• _EXERCISE DESCRIPTION_
Where the string "projects" occurs in a line of the entries below, copy that line.

• _GIVEN INFORMATION_
━━━━━━━━

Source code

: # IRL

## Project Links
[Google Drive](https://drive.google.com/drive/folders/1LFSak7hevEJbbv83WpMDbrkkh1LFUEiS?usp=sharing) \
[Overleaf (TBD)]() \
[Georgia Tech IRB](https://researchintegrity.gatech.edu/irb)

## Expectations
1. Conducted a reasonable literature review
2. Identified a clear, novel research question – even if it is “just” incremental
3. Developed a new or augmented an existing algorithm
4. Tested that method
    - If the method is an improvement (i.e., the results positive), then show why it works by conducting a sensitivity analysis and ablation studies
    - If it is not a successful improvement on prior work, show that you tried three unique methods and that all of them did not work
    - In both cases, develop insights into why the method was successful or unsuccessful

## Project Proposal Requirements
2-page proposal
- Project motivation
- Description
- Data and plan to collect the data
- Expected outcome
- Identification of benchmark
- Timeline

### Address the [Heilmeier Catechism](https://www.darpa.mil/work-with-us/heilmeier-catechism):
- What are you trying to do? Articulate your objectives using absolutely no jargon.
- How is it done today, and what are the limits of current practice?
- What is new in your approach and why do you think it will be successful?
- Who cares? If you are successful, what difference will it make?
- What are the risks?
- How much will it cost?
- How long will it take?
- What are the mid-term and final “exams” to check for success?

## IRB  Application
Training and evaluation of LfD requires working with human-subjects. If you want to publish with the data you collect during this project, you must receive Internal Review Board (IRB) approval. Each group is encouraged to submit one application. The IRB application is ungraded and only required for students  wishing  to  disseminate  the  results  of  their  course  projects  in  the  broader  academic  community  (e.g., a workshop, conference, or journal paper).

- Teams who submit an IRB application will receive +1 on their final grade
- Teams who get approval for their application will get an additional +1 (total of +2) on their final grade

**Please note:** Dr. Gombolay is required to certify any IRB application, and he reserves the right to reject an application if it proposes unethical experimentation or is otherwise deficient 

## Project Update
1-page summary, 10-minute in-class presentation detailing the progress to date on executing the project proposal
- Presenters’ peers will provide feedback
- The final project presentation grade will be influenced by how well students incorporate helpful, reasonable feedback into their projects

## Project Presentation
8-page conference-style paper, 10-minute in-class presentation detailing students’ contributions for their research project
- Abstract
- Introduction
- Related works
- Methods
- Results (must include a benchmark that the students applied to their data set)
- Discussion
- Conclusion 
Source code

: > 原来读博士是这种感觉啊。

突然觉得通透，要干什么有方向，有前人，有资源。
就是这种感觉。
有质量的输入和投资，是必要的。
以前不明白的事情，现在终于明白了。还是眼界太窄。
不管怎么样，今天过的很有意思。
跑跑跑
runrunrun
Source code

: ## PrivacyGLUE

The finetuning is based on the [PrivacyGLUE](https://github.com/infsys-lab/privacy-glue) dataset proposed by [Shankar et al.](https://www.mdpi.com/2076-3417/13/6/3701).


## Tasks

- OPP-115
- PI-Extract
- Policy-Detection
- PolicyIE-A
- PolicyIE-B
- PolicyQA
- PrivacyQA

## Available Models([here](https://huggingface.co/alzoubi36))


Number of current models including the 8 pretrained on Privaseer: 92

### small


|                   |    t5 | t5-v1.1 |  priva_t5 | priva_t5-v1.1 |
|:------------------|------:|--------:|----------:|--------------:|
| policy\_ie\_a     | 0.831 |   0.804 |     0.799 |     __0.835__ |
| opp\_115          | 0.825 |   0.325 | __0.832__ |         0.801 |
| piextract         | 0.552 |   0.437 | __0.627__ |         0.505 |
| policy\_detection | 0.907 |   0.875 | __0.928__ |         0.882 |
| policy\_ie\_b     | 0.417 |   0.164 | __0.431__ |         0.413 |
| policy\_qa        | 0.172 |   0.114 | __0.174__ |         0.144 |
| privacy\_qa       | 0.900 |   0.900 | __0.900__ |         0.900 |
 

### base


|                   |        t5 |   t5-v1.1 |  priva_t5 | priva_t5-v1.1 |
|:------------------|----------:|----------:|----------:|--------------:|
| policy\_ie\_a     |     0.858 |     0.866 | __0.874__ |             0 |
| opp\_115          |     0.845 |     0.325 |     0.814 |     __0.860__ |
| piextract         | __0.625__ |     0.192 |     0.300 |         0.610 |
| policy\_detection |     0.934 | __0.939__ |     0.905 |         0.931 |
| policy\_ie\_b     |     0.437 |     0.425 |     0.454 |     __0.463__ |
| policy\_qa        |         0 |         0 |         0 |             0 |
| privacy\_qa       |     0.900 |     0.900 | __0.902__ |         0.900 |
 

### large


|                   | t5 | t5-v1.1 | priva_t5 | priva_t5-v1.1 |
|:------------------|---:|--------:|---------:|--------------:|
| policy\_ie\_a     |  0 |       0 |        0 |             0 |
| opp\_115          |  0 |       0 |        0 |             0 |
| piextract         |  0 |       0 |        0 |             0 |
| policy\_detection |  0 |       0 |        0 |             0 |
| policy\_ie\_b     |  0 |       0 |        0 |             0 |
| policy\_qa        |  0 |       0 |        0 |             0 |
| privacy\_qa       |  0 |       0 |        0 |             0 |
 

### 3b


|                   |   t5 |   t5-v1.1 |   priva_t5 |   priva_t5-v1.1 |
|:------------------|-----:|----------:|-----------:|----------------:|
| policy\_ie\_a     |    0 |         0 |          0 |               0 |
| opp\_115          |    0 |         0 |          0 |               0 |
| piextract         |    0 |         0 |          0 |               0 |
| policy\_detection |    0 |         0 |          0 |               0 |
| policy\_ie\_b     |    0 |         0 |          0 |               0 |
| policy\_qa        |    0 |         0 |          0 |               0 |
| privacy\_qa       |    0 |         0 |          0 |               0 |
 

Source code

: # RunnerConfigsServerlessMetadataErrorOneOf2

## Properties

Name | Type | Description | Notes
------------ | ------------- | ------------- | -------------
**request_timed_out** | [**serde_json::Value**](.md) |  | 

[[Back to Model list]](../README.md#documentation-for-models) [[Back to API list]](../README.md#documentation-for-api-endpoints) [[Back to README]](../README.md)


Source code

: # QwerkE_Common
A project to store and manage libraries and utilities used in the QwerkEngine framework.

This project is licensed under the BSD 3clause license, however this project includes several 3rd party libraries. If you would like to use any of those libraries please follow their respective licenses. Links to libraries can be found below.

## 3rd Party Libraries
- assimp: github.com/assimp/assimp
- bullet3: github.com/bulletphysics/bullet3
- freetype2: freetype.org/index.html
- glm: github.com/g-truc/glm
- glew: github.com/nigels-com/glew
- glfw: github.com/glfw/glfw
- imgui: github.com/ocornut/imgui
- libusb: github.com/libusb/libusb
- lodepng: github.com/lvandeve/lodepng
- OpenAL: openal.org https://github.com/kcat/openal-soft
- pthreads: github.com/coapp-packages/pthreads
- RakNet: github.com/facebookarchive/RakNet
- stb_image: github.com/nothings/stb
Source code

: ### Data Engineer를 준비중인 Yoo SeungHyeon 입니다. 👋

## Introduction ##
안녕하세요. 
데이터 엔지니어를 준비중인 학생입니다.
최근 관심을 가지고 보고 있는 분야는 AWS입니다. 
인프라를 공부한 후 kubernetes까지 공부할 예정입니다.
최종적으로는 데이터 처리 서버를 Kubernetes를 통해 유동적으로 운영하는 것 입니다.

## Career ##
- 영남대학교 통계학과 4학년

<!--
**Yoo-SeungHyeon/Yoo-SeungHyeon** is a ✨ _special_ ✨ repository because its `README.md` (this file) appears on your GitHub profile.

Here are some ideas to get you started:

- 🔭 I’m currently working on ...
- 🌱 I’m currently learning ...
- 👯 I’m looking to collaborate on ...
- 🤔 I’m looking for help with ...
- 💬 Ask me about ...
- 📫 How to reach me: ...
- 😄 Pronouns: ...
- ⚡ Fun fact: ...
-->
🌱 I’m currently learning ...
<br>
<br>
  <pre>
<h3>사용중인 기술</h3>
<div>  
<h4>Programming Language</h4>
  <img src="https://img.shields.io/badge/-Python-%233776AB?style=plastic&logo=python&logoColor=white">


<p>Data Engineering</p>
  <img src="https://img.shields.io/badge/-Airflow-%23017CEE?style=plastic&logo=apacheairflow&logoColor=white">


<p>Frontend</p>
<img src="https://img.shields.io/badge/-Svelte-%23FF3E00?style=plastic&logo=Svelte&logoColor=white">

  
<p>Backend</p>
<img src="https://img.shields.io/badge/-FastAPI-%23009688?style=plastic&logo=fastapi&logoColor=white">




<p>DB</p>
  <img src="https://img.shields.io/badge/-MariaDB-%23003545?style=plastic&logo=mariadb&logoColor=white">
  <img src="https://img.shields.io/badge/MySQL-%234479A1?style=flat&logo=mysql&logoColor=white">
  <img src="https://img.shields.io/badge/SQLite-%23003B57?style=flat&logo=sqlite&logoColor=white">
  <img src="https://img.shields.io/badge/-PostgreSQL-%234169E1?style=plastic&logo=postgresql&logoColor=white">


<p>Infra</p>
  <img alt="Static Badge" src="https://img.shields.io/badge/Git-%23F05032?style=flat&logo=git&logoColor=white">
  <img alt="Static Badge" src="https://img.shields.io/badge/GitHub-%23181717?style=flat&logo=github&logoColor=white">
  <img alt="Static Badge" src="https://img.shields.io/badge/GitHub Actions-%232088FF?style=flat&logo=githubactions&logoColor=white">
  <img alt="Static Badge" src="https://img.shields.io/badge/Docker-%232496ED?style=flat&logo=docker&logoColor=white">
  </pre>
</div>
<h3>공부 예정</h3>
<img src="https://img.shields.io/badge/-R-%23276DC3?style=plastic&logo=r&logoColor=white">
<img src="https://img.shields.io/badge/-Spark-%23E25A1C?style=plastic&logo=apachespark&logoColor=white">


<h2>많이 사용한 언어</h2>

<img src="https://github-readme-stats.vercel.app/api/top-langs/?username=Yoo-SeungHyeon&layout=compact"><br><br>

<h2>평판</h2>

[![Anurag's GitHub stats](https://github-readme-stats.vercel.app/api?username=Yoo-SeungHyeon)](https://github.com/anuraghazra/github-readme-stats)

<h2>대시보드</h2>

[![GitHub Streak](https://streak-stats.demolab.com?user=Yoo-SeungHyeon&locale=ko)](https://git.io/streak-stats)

━━━━━━━━

• _ANSWER SECTION_
Training and evaluation of LfD requires working with human-subjects. If you want to publish with the data you collect during this project, you must receive Internal Review Board (IRB) approval. Each group is encouraged to submit one application. The IRB application is ungraded and only required for students  wishing  to  disseminate  the  results  of  their  course  projects  in  the  broader  academic  community  (e.g., a workshop, conference, or journal paper).
- The final project presentation grade will be influenced by how well students incorporate helpful, reasonable feedback into their projects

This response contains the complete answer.